Evidence of Hydronium Formation in Water–Chabazite Zeolite Using Inelastic Neutron Scattering Experiments and ab Initio Molecular Dynamics Simulations

Abstract

A combined study of inelastic neutron scattering and ab initio molecular dynamics simulations has been performed in order to study the water–acid site interaction in zeolite chabazite with a ratio Si/Al = 16 that corresponds to 2 protons/uc with two different water coverages with the number of water molecules being lower and higher than that of proton sites. These results have provided a clear picture of the water–acid site interaction, and it has been demonstrated that there are two regimens of water adsorption, which depend on the water loading. (i) At low water coverage (water/acid site ∼0.5), the main interactions between water and the zeolitic acid sites are established through hydrogen bond and there is no proton transference to water. (ii) At relatively high water loading (water/acid site ∼3), the clustering of water molecules and hydronioum cations formed by the complete transference of the zeolitic proton to the water molecules has been observed.

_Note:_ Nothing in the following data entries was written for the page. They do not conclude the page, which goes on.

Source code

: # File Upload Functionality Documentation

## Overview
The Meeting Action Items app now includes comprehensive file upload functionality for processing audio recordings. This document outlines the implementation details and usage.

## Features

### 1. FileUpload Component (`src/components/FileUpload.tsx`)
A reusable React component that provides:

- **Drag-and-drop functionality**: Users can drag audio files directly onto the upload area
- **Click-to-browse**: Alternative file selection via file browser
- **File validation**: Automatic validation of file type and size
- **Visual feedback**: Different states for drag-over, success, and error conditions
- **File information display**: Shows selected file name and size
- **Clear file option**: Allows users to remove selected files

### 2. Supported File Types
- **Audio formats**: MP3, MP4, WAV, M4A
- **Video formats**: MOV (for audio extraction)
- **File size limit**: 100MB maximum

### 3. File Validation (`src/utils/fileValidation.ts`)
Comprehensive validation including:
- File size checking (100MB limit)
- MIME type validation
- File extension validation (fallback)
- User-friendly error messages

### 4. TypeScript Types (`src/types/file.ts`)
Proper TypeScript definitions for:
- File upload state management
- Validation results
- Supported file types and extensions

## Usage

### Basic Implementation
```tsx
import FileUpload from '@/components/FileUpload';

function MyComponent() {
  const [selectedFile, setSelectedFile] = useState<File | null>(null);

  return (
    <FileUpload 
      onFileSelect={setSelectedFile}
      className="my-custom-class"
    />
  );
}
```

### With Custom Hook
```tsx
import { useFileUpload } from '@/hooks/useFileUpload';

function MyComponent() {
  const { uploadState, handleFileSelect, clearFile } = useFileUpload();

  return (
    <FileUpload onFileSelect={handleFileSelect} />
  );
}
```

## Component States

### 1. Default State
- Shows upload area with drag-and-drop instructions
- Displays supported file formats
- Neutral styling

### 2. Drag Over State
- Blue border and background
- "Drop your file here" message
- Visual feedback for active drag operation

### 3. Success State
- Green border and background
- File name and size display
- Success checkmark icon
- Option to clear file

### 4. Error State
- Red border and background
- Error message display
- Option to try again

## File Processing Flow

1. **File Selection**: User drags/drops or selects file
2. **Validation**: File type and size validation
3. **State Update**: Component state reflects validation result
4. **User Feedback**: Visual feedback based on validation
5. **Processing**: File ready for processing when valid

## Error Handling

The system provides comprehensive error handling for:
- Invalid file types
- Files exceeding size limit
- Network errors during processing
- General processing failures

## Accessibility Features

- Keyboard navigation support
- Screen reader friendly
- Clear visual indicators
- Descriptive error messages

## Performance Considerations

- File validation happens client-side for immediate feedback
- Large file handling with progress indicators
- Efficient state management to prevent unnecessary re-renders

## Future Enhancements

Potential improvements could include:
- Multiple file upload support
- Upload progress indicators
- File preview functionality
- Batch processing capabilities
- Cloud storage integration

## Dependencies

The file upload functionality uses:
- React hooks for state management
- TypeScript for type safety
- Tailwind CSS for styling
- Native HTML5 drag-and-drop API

The formation of water–hydronium clusters interacting with oxygen atoms of the zeolite framework provides the stabilization energy needed for the protonation of water molecules confined in the cavities of chabazite. These results are the experimental evidence obtained from INS of proton transfer from the zeolitic acid site and the hydronium formation and are in agreement with a previous computational study ( Phys. Chem. Chem. Phys. 2009, 11, 1702−1712) and very recent solid state NMR spectroscopy studies ( J. Am. Chem. Soc. 2019, 141, 3444−3455). The inspection of the low energy bands (translational and optic modes) and librational bands of the experimental results allows obtaining information about the H-bond network of the hydronium–water cluster.